Since SPE is considered an “enabling technology” for the IIoT, what are your predictions for the adoption of this technology in terms of timing and applications?

With more SPE components becoming available in 2021, we expect the first devices, such as sensors and actuators, will come out towards the end of this year. The benefits of the new technology will be demonstrated to the industrial automation market, and the industry will start embracing it. Mainstream adoption, supported by the primary user consortia, should happen quickly after that.

How will more broad adoption of SPE help engineers/designers drive innovation?

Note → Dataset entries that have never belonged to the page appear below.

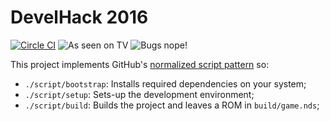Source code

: DevelHack 2016
==============

[![Circle CI](https://circleci.com/gh/rasky/develhack.svg?style=svg&circle-token=5702ab47d2dc826475aa9370d930715d55a5ebdb)](https://circleci.com/gh/rasky/develhack)
![As seen on TV](https://img.shields.io/badge/as%20seen-on%20TV!-ff69b4.svg)
![Bugs nope!](https://img.shields.io/badge/bugs-nope!-brightgreen.svg)

This project implements GitHub's [normalized script pattern](http://githubengineering.com/scripts-to-rule-them-all/) so:

* `./script/bootstrap`: Installs required dependencies on your system;
* `./script/setup`: Sets-up the development environment;
* `./script/build`: Builds the project and leaves a ROM in `build/game.nds`;
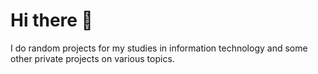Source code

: # Hi there 👋

I do random projects for my studies in information technology and some other private projects on various topics.
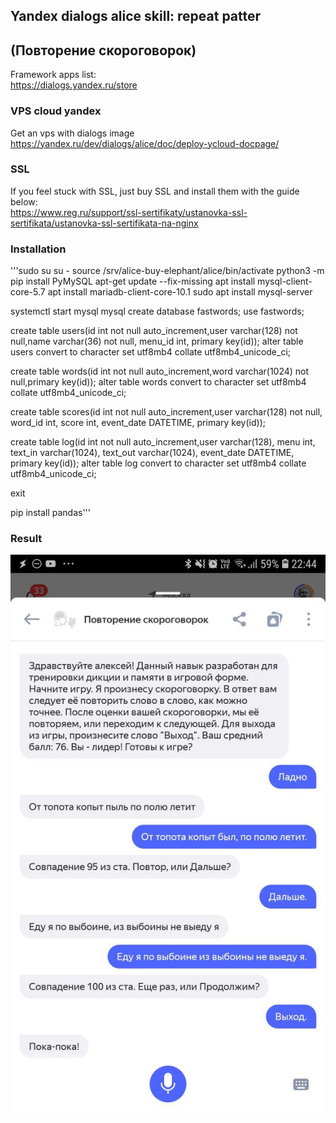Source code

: ## Yandex dialogs alice skill: repeat patter  
## (Повторение скороговорок)
Framework apps list:  
https://dialogs.yandex.ru/store

### VPS cloud yandex
Get an vps with dialogs image  
https://yandex.ru/dev/dialogs/alice/doc/deploy-ycloud-docpage/

### SSL
If you feel stuck with SSL, just buy SSL and install them with the guide below:  
https://www.reg.ru/support/ssl-sertifikaty/ustanovka-ssl-sertifikata/ustanovka-ssl-sertifikata-na-nginx

### Installation
'''sudo su
su -
source /srv/alice-buy-elephant/alice/bin/activate
python3 -m pip install PyMySQL
apt-get update --fix-missing
apt install mysql-client-core-5.7
apt install mariadb-client-core-10.1
sudo apt install mysql-server

systemctl start mysql
mysql
create database fastwords;
use fastwords;

create table users(id int not null auto_increment,user varchar(128) not null,name varchar(36) not null, menu_id int, primary key(id));
alter table users convert to character set utf8mb4 collate utf8mb4_unicode_ci;

create table words(id int not null auto_increment,word varchar(1024) not null,primary key(id));
alter table words convert to character set utf8mb4 collate utf8mb4_unicode_ci;

create table scores(id int not null auto_increment,user varchar(128) not null, word_id int, score int, event_date DATETIME, primary key(id));

create table log(id int not null auto_increment,user varchar(128), menu int, text_in varchar(1024), text_out varchar(1024), event_date DATETIME, primary key(id));
alter table log convert to character set utf8mb4 collate utf8mb4_unicode_ci;

exit

pip install pandas'''
### Result
![result](./images/photo_2020-02-19_22-50-40.jpg)
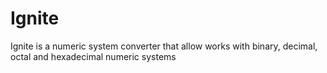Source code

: # Ignite
Ignite is a numeric system converter that allow works with binary, decimal, octal and hexadecimal numeric systems

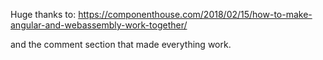 Huge thanks to: https://componenthouse.com/2018/02/15/how-to-make-angular-and-webassembly-work-together/ <br/>

and the comment section that made everything work.
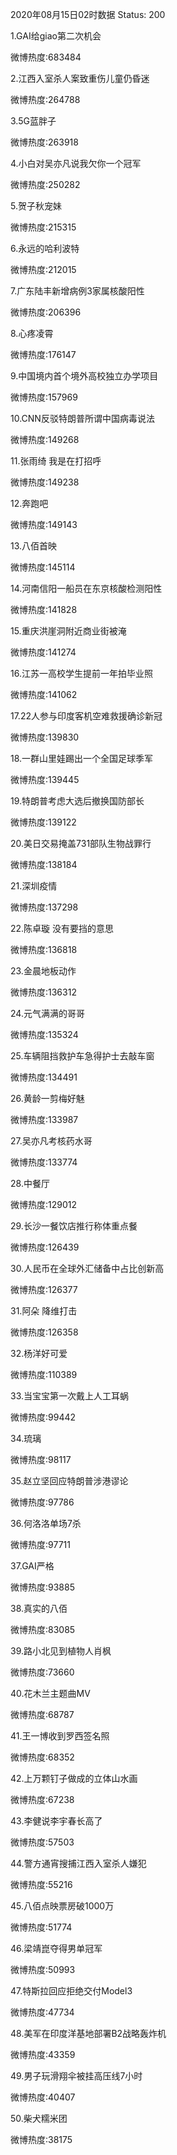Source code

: 2020年08月15日02时数据
Status: 200

1.GAI给giao第二次机会

微博热度:683484

2.江西入室杀人案致重伤儿童仍昏迷

微博热度:264788

3.5G蓝胖子

微博热度:263918

4.小白对吴亦凡说我欠你一个冠军

微博热度:250282

5.贺子秋宠妹

微博热度:215315

6.永远的哈利波特

微博热度:212015

7.广东陆丰新增病例3家属核酸阳性

微博热度:206396

8.心疼凌霄

微博热度:176147

9.中国境内首个境外高校独立办学项目

微博热度:157969

10.CNN反驳特朗普所谓中国病毒说法

微博热度:149268

11.张雨绮 我是在打招呼

微博热度:149238

12.奔跑吧

微博热度:149143

13.八佰首映

微博热度:145114

14.河南信阳一船员在东京核酸检测阳性

微博热度:141828

15.重庆洪崖洞附近商业街被淹

微博热度:141274

16.江苏一高校学生提前一年拍毕业照

微博热度:141062

17.22人参与印度客机空难救援确诊新冠

微博热度:139830

18.一群山里娃踢出一个全国足球季军

微博热度:139445

19.特朗普考虑大选后撤换国防部长

微博热度:139122

20.美日交易掩盖731部队生物战罪行

微博热度:138184

21.深圳疫情

微博热度:137298

22.陈卓璇 没有要挡的意思

微博热度:136818

23.金晨地板动作

微博热度:136312

24.元气满满的哥哥

微博热度:135324

25.车辆阻挡救护车急得护士去敲车窗

微博热度:134491

26.黄龄一剪梅好魅

微博热度:133987

27.吴亦凡考核药水哥

微博热度:133774

28.中餐厅

微博热度:129012

29.长沙一餐饮店推行称体重点餐

微博热度:126439

30.人民币在全球外汇储备中占比创新高

微博热度:126377

31.阿朵 降维打击

微博热度:126358

32.杨洋好可爱

微博热度:110389

33.当宝宝第一次戴上人工耳蜗

微博热度:99442

34.琉璃

微博热度:98117

35.赵立坚回应特朗普涉港谬论

微博热度:97786

36.何洛洛单场7杀

微博热度:97711

37.GAI严格

微博热度:93885

38.真实的八佰

微博热度:83085

39.路小北见到植物人肖枫

微博热度:73660

40.花木兰主题曲MV

微博热度:68787

41.王一博收到罗西签名照

微博热度:68352

42.上万颗钉子做成的立体山水画

微博热度:67238

43.李健说李宇春长高了

微博热度:57503

44.警方通宵搜捕江西入室杀人嫌犯

微博热度:55216

45.八佰点映票房破1000万

微博热度:51774

46.梁靖崑夺得男单冠军

微博热度:50993

47.特斯拉回应拒绝交付Model3

微博热度:47734

48.美军在印度洋基地部署B2战略轰炸机

微博热度:43359

49.男子玩滑翔伞被挂高压线7小时

微博热度:40407

50.柴犬糯米团

微博热度:38175

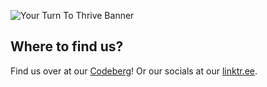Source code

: ![Your Turn To Thrive Banner](https://yttt.org/assets/images/Nao-Banner.png)

## Where to find us?
Find us over at our [Codeberg](https://codeberg.org/YourTurnToThrive)! Or our socials at our [linktr.ee](https://linktr.ee/YourTurnToThrive).
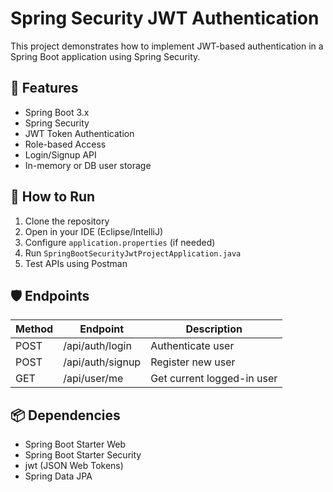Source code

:
# Spring Security JWT Authentication

This project demonstrates how to implement JWT-based authentication in a Spring Boot application using Spring Security.

## 🔐 Features

- Spring Boot 3.x
- Spring Security
- JWT Token Authentication
- Role-based Access
- Login/Signup API
- In-memory or DB user storage

## 🚀 How to Run

1. Clone the repository
2. Open in your IDE (Eclipse/IntelliJ)
3. Configure `application.properties` (if needed)
4. Run `SpringBootSecurityJwtProjectApplication.java`
5. Test APIs using Postman

## 🛡️ Endpoints

| Method | Endpoint         | Description               |
|--------|------------------|---------------------------|
| POST   | /api/auth/login  | Authenticate user         |
| POST   | /api/auth/signup | Register new user         |
| GET    | /api/user/me     | Get current logged-in user|

## 📦 Dependencies

- Spring Boot Starter Web
- Spring Boot Starter Security
- jwt (JSON Web Tokens)
- Spring Data JPA

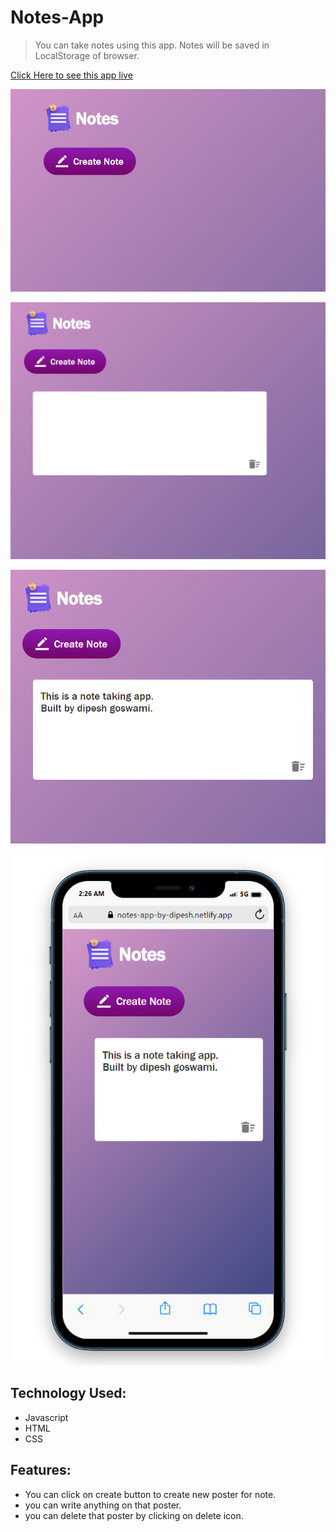 # Notes-App
>You can take notes using this app. Notes will be saved in LocalStorage of browser.

[Click Here to see this app live](https://notes-app-by-dipesh.netlify.app/)


![Alt text](/screenshots/1.png) 

![Alt text](/screenshots/2.png) 

![Alt text](/screenshots/3.png) 

![Alt text](/screenshots/4.png)



## Technology Used:
* Javascript
* HTML
* CSS

## Features:
* You can click on create button to create new poster for note.
* you can write anything on that poster.
* you can delete that poster by clicking on delete icon.
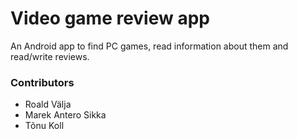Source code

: # Video game review app

An Android app to find PC games, read information about them and read/write reviews.

### Contributors

- Roald Välja
- Marek Antero Sikka
- Tõnu Koll


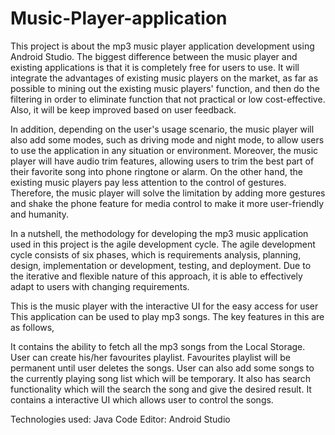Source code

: # Music-Player-application

This project is about the mp3 music player application development using Android Studio.
The biggest difference between the music player and existing applications is that it is
completely free for users to use. It will integrate the advantages of existing music
players on the market, as far as possible to mining out the existing music players'
function, and then do the filtering in order to eliminate function that not practical or low
cost-effective. Also, it will be keep improved based on user feedback.

In addition, depending on the user's usage scenario, the music player will also add
some modes, such as driving mode and night mode, to allow users to use the application
in any situation or environment. Moreover, the music player will have audio trim
features, allowing users to trim the best part of their favorite song into phone ringtone
or alarm. On the other hand, the existing music players pay less attention to the control
of gestures. Therefore, the music player will solve the limitation by adding more
gestures and shake the phone feature for media control to make it more user-friendly
and humanity.

In a nutshell, the methodology for developing the mp3 music application used in
this project is the agile development cycle. The agile development cycle consists of six
phases, which is requirements analysis, planning, design, implementation or
development, testing, and deployment. Due to the iterative and flexible nature of this
approach, it is able to effectively adapt to users with changing requirements.

This is the music player with the interactive UI for the easy access for user This application can be used to play mp3 songs. The key features in this are as follows,

It contains the ability to fetch all the mp3 songs from the Local Storage.
User can create his/her favourites playlist.
Favourites playlist will be permanent until user deletes the songs.
User can also add some songs to the currently playing song list which will be temporary.
It also has search functionality which will the search the song and give the desired result.
It contains a interactive UI which allows user to control the songs. 

Technologies used: Java
Code Editor: Android Studio
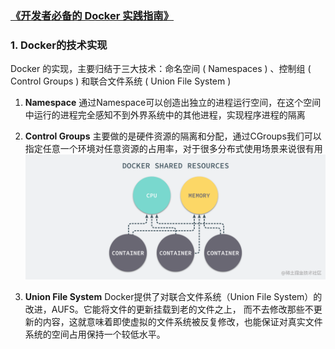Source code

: ### [《开发者必备的 Docker 实践指南》](https://s.juejin.cn/ds/64XJAAn/)

### 1. Docker的技术实现
Docker 的实现，主要归结于三大技术：命名空间 ( Namespaces ) 、控制组 ( Control Groups ) 和联合文件系统 ( Union File System )

1. **Namespace**
通过Namespace可以创造出独立的进程运行空间，在这个空间中运行的进程完全感知不到外界系统中的其他进程，实现程序进程的隔离

2. **Control Groups**
主要做的是硬件资源的隔离和分配，通过CGroups我们可以指定任意一个环境对任意资源的占用率，对于很多分布式使用场景来说很有用
![img.png](img.png)
3. **Union File System**
Docker提供了对联合文件系统（Union File System）的改进，AUFS。它能将文件的更新挂载到老的文件之上，
而不去修改那些不更新的内容，这就意味着即使虚拟的文件系统被反复修改，也能保证对真实文件系统的空间占用保持一个较低水平。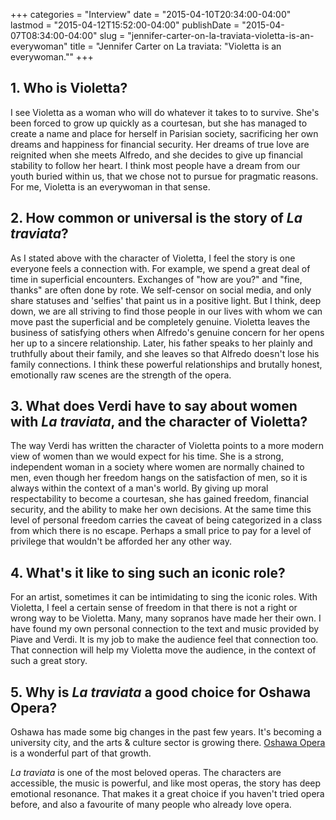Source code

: +++
categories = "Interview"
date = "2015-04-10T20:34:00-04:00"
lastmod = "2015-04-12T15:52:00-04:00"
publishDate = "2015-04-07T08:34:00-04:00"
slug = "jennifer-carter-on-la-traviata-violetta-is-an-everywoman"
title = "Jennifer Carter on La traviata: &quot;Violetta is an everywoman.&quot;"
+++

## 1\. Who is Violetta?

I see Violetta as a woman who will do whatever it takes to to survive. She's been forced to grow up quickly as a courtesan, but she has managed to create a name and place for herself in Parisian society, sacrificing her own dreams and happiness for financial security. Her dreams of true love are reignited when she meets Alfredo, and she decides to give up financial stability to follow her heart. I think most people have a dream from our youth buried within us, that we chose not to pursue for pragmatic reasons. For me, Violetta is an everywoman in that sense. 

## 2\. How common or universal is the story of _La traviata_?

As I stated above with the character of Violetta, I feel the story is one everyone feels a connection with. For example, we spend a great deal of time in superficial encounters. Exchanges of "how are you?" and "fine, thanks" are often done by rote. We self-censor on social media, and only share statuses and 'selfies' that paint us in a positive light. But I think, deep down, we are all striving to find those people in our lives with whom we can move past the superficial and be completely genuine. Violetta leaves the business of satisfying others when Alfredo's genuine concern for her opens her up to a sincere relationship. Later, his father speaks to her plainly and truthfully about their family, and she leaves so that Alfredo doesn't lose his family connections. I think these powerful relationships and brutally honest, emotionally raw scenes are the strength of the opera.

## 3\. What does Verdi have to say about women with _La traviata_, and the character of Violetta?

The way Verdi has written the character of Violetta points to a more modern view of women than we would expect for his time. She is a strong, independent woman in a society where women are normally chained to men, even though her freedom hangs on the satisfaction of men, so it is always within the context of a man's world. By giving up moral respectability to become a courtesan, she has gained freedom, financial security, and the ability to make her own decisions. At the same time this level of personal freedom carries the caveat of being categorized in a class from which there is no escape. Perhaps a small price to pay for a level of privilege that wouldn't be afforded her any other way.

## 4\. What's it like to sing such an iconic role?

For an artist, sometimes it can be intimidating to sing the iconic roles. With Violetta, I feel a certain sense of freedom in that there is not a right or wrong way to be Violetta. Many, many sopranos have made her their own. I have found my own personal connection to the text and music provided by Piave and Verdi. It is my job to make the audience feel that connection too. That connection will help my Violetta move the audience, in the context of such a great story. 

## 5\. Why is _La traviata_ a good choice for Oshawa Opera?

Oshawa has made some big changes in the past few years. It's becoming a university city, and the arts & culture sector is growing there. [Oshawa Opera](http://www.theoshawaopera.com/) is a wonderful part of that growth. 

_La traviata_ is one of the most beloved operas. The characters are accessible, the music is powerful, and like most operas, the story has deep emotional resonance. That makes it a great choice if you haven't tried opera before, and also a favourite of many people who already love opera.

SPE technology supports more devices connected to the network and more transparent communication to and from these devices. This will enable system integrators, software companies, and users of automation systems to create more and better solutions quickly to drive further efficiencies in manufacturing. You could compare it best with what we see happening with mobile phones. By connecting more data points (like our heartbeat, the number of steps we take, smart devices in the home, our daily schedule, etc.), the software can provide us with more intelligent solutions to improve and support us in our daily lives. These smart solutions will also come to the industrial market, and SPE technology will significantly accelerate this trend as it enables the type of communication needed, from machine to machine and machine to human.